BEGIN GIVEN INFORMATION

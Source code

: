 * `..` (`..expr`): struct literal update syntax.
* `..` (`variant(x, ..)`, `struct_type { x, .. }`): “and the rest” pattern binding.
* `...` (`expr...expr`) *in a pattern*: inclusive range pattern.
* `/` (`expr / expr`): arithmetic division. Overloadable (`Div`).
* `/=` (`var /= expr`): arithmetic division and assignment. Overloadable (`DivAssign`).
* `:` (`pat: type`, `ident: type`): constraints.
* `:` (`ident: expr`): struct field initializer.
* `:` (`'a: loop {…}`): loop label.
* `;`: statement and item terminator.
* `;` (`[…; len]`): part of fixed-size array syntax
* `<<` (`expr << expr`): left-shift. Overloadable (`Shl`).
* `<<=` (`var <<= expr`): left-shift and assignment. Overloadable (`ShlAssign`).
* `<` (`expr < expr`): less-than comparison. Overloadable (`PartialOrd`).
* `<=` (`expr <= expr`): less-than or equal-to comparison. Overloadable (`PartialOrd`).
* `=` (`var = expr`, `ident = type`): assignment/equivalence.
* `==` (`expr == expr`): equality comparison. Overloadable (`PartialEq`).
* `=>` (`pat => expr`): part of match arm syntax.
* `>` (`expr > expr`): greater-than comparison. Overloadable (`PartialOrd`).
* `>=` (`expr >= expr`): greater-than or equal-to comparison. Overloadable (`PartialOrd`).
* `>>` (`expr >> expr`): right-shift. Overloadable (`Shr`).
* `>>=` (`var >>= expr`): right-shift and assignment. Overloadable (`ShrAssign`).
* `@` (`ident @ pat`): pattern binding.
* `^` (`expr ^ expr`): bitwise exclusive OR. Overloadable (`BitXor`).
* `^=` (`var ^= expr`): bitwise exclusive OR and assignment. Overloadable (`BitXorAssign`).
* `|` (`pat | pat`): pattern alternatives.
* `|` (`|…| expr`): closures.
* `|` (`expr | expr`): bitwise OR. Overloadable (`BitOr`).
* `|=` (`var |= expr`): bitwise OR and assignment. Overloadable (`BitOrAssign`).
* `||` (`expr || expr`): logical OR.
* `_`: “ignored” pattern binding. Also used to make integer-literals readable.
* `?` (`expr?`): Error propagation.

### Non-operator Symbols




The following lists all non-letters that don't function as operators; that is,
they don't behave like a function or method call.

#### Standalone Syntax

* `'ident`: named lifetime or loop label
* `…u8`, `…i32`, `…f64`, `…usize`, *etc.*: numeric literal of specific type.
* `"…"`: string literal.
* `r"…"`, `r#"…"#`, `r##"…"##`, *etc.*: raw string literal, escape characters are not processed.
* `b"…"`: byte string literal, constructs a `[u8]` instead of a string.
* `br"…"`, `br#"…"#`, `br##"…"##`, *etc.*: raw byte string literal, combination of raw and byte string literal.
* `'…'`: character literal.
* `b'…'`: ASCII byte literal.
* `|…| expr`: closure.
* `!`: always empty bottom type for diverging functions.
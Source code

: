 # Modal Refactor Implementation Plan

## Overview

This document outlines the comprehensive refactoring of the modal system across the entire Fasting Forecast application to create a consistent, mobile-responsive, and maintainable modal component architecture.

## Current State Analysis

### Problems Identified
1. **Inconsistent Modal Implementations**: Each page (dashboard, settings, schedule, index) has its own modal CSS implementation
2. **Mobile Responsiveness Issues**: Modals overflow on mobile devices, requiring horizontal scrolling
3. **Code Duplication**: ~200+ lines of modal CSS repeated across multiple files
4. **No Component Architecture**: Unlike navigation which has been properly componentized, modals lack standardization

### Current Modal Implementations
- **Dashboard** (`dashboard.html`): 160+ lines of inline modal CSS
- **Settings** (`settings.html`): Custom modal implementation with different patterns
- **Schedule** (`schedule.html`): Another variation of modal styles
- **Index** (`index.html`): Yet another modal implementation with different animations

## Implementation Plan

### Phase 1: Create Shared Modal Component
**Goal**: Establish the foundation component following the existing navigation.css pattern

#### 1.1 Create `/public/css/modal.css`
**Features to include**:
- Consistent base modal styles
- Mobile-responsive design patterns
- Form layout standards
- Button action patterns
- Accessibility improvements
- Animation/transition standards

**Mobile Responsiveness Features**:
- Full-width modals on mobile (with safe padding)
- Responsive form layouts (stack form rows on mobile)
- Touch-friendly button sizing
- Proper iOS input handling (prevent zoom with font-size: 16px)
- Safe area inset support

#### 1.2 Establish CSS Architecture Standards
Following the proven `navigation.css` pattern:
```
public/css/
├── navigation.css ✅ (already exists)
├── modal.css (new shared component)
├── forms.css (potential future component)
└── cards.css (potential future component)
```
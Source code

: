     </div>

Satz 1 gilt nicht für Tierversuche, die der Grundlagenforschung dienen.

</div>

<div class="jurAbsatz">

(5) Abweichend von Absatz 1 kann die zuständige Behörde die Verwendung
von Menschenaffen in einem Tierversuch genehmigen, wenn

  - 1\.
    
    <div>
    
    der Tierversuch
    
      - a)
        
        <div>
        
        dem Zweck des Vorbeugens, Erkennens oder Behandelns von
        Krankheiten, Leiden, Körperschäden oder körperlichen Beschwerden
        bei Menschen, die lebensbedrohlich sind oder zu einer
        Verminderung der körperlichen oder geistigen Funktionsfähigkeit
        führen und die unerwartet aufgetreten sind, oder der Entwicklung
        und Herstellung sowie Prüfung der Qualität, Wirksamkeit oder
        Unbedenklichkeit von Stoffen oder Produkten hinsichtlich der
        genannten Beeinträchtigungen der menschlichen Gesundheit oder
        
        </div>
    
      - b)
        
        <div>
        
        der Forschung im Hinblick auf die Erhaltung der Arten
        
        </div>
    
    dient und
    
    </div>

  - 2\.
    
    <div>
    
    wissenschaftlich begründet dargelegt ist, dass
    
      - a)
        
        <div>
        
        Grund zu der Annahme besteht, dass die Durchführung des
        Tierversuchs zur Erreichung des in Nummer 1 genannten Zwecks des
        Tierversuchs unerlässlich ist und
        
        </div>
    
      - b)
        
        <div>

END GIVEN INFORMATION

REQUIRED WORK: Would you copy the whole listing exactly?

FINAL ANSWER:
Source code

: * `..` (`..expr`): struct literal update syntax.
* `..` (`variant(x, ..)`, `struct_type { x, .. }`): “and the rest” pattern binding.
* `...` (`expr...expr`) *in a pattern*: inclusive range pattern.
* `/` (`expr / expr`): arithmetic division. Overloadable (`Div`).
* `/=` (`var /= expr`): arithmetic division and assignment. Overloadable (`DivAssign`).
* `:` (`pat: type`, `ident: type`): constraints.
* `:` (`ident: expr`): struct field initializer.
* `:` (`'a: loop {…}`): loop label.
* `;`: statement and item terminator.
* `;` (`[…; len]`): part of fixed-size array syntax
* `<<` (`expr << expr`): left-shift. Overloadable (`Shl`).
* `<<=` (`var <<= expr`): left-shift and assignment. Overloadable (`ShlAssign`).
* `<` (`expr < expr`): less-than comparison. Overloadable (`PartialOrd`).
* `<=` (`expr <= expr`): less-than or equal-to comparison. Overloadable (`PartialOrd`).
* `=` (`var = expr`, `ident = type`): assignment/equivalence.
* `==` (`expr == expr`): equality comparison. Overloadable (`PartialEq`).
* `=>` (`pat => expr`): part of match arm syntax.
* `>` (`expr > expr`): greater-than comparison. Overloadable (`PartialOrd`).
* `>=` (`expr >= expr`): greater-than or equal-to comparison. Overloadable (`PartialOrd`).
* `>>` (`expr >> expr`): right-shift. Overloadable (`Shr`).
* `>>=` (`var >>= expr`): right-shift and assignment. Overloadable (`ShrAssign`).
* `@` (`ident @ pat`): pattern binding.
* `^` (`expr ^ expr`): bitwise exclusive OR. Overloadable (`BitXor`).
* `^=` (`var ^= expr`): bitwise exclusive OR and assignment. Overloadable (`BitXorAssign`).
* `|` (`pat | pat`): pattern alternatives.
* `|` (`|…| expr`): closures.
* `|` (`expr | expr`): bitwise OR. Overloadable (`BitOr`).
* `|=` (`var |= expr`): bitwise OR and assignment. Overloadable (`BitOrAssign`).
* `||` (`expr || expr`): logical OR.
* `_`: “ignored” pattern binding. Also used to make integer-literals readable.
* `?` (`expr?`): Error propagation.

### Non-operator Symbols




The following lists all non-letters that don't function as operators; that is,
they don't behave like a function or method call.

#### Standalone Syntax

* `'ident`: named lifetime or loop label
* `…u8`, `…i32`, `…f64`, `…usize`, *etc.*: numeric literal of specific type.
* `"…"`: string literal.
* `r"…"`, `r#"…"#`, `r##"…"##`, *etc.*: raw string literal, escape characters are not processed.
* `b"…"`: byte string literal, constructs a `[u8]` instead of a string.
* `br"…"`, `br#"…"#`, `br##"…"##`, *etc.*: raw byte string literal, combination of raw and byte string literal.
* `'…'`: character literal.
* `b'…'`: ASCII byte literal.
* `|…| expr`: closure.
* `!`: always empty bottom type for diverging functions.
Source code

: # Modal Refactor Implementation Plan

## Overview

This document outlines the comprehensive refactoring of the modal system across the entire Fasting Forecast application to create a consistent, mobile-responsive, and maintainable modal component architecture.

## Current State Analysis

### Problems Identified
1. **Inconsistent Modal Implementations**: Each page (dashboard, settings, schedule, index) has its own modal CSS implementation
2. **Mobile Responsiveness Issues**: Modals overflow on mobile devices, requiring horizontal scrolling
3. **Code Duplication**: ~200+ lines of modal CSS repeated across multiple files
4. **No Component Architecture**: Unlike navigation which has been properly componentized, modals lack standardization

### Current Modal Implementations
- **Dashboard** (`dashboard.html`): 160+ lines of inline modal CSS
- **Settings** (`settings.html`): Custom modal implementation with different patterns
- **Schedule** (`schedule.html`): Another variation of modal styles
- **Index** (`index.html`): Yet another modal implementation with different animations

## Implementation Plan

### Phase 1: Create Shared Modal Component
**Goal**: Establish the foundation component following the existing navigation.css pattern

#### 1.1 Create `/public/css/modal.css`
**Features to include**:
- Consistent base modal styles
- Mobile-responsive design patterns
- Form layout standards
- Button action patterns
- Accessibility improvements
- Animation/transition standards

**Mobile Responsiveness Features**:
- Full-width modals on mobile (with safe padding)
- Responsive form layouts (stack form rows on mobile)
- Touch-friendly button sizing
- Proper iOS input handling (prevent zoom with font-size: 16px)
- Safe area inset support

#### 1.2 Establish CSS Architecture Standards
Following the proven `navigation.css` pattern:
```
public/css/
├── navigation.css ✅ (already exists)
├── modal.css (new shared component)
├── forms.css (potential future component)
└── cards.css (potential future component)
```
Source code

:     </div>

Satz 1 gilt nicht für Tierversuche, die der Grundlagenforschung dienen.

</div>

<div class="jurAbsatz">

(5) Abweichend von Absatz 1 kann die zuständige Behörde die Verwendung
von Menschenaffen in einem Tierversuch genehmigen, wenn

  - 1\.
    
    <div>
    
    der Tierversuch
    
      - a)
        
        <div>
        
        dem Zweck des Vorbeugens, Erkennens oder Behandelns von
        Krankheiten, Leiden, Körperschäden oder körperlichen Beschwerden
        bei Menschen, die lebensbedrohlich sind oder zu einer
        Verminderung der körperlichen oder geistigen Funktionsfähigkeit
        führen und die unerwartet aufgetreten sind, oder der Entwicklung
        und Herstellung sowie Prüfung der Qualität, Wirksamkeit oder
        Unbedenklichkeit von Stoffen oder Produkten hinsichtlich der
        genannten Beeinträchtigungen der menschlichen Gesundheit oder
        
        </div>
    
      - b)
        
        <div>
        
        der Forschung im Hinblick auf die Erhaltung der Arten
        
        </div>
    
    dient und
    
    </div>

  - 2\.
    
    <div>
    
    wissenschaftlich begründet dargelegt ist, dass
    
      - a)
        
        <div>
        
        Grund zu der Annahme besteht, dass die Durchführung des
        Tierversuchs zur Erreichung des in Nummer 1 genannten Zwecks des
        Tierversuchs unerlässlich ist und
        
        </div>
    
      - b)
        
        <div>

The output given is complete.